Improving Your Relationship With Your Grown Children
Dear Neil: I have five grown children and have always been a loving and supportive parent. I call and visit when I have money for gas, but my children aren’t as poor as I am, and they seldom call me and hardly ever visit. I never ask for their help—I just want them to call or to come and see me. But they don’t seem to care. I was a good mother to them and was always there if they needed me. I am in terrible pain, and I feel unloved by them. I tell them I want to see them, but they reply that they’re so “busy.” What do I do? Let them go and keep hurting?
Feeling Unloved in Longview, Texas
Dear Texas: As young adults forge their own careers, families, friends and interests, they often need to get away from their families (and especially their parents) in order to find their own identities. It’s a teenagers and young adults “job” to break away from their families in order to find their own path.
This, of course, does not make it easy for parents, who can easily feel slighted and rejected by their (now) grown children.
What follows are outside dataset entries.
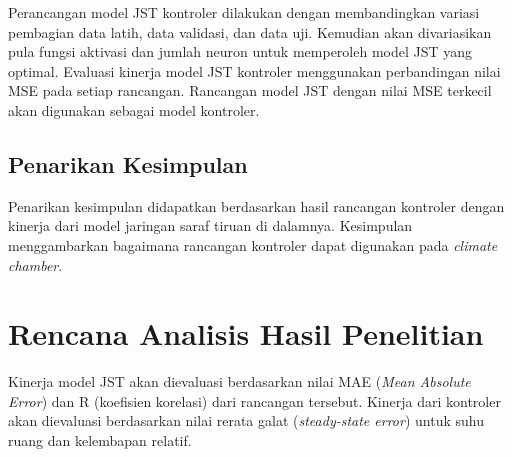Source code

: Perancangan model JST kontroler dilakukan dengan membandingkan variasi pembagian data latih, data validasi, dan data uji. Kemudian akan divariasikan pula fungsi aktivasi dan jumlah neuron untuk memperoleh model JST yang optimal. Evaluasi kinerja model JST kontroler menggunakan perbandingan nilai MSE pada setiap rancangan. Rancangan model JST dengan nilai MSE terkecil akan digunakan sebagai model kontroler.

\subsection{Penarikan Kesimpulan}
Penarikan kesimpulan didapatkan berdasarkan hasil rancangan kontroler dengan kinerja dari model jaringan saraf tiruan di dalamnya. Kesimpulan menggambarkan bagaimana rancangan kontroler dapat digunakan pada \textit{climate chamber}.

\section{Rencana Analisis Hasil Penelitian}
Kinerja model JST akan dievaluasi berdasarkan nilai MAE (\textit{Mean Absolute Error}) dan R (koefisien korelasi) dari rancangan tersebut. Kinerja dari kontroler akan dievaluasi berdasarkan nilai rerata galat (\textit{steady-state error}) untuk suhu ruang dan kelembapan relatif.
But typically, adult children have established their own identities by their mid-thirties or earlier, and then they are able to be closer to their parents once again—unless there are some underlying unresolved issues—or unless the family was just never very close.
So what do you do? Why don’t you call your five children, one at a time, and separately ask them if they are hurt, angry, resentful or upset with you. Tell them that you’re not understanding the lack of contact, and that you’re feeling rejected by them. Ask what you could do in order to have a closer relationship with each of them, where you might be able to talk and see each other more regularly and reliably.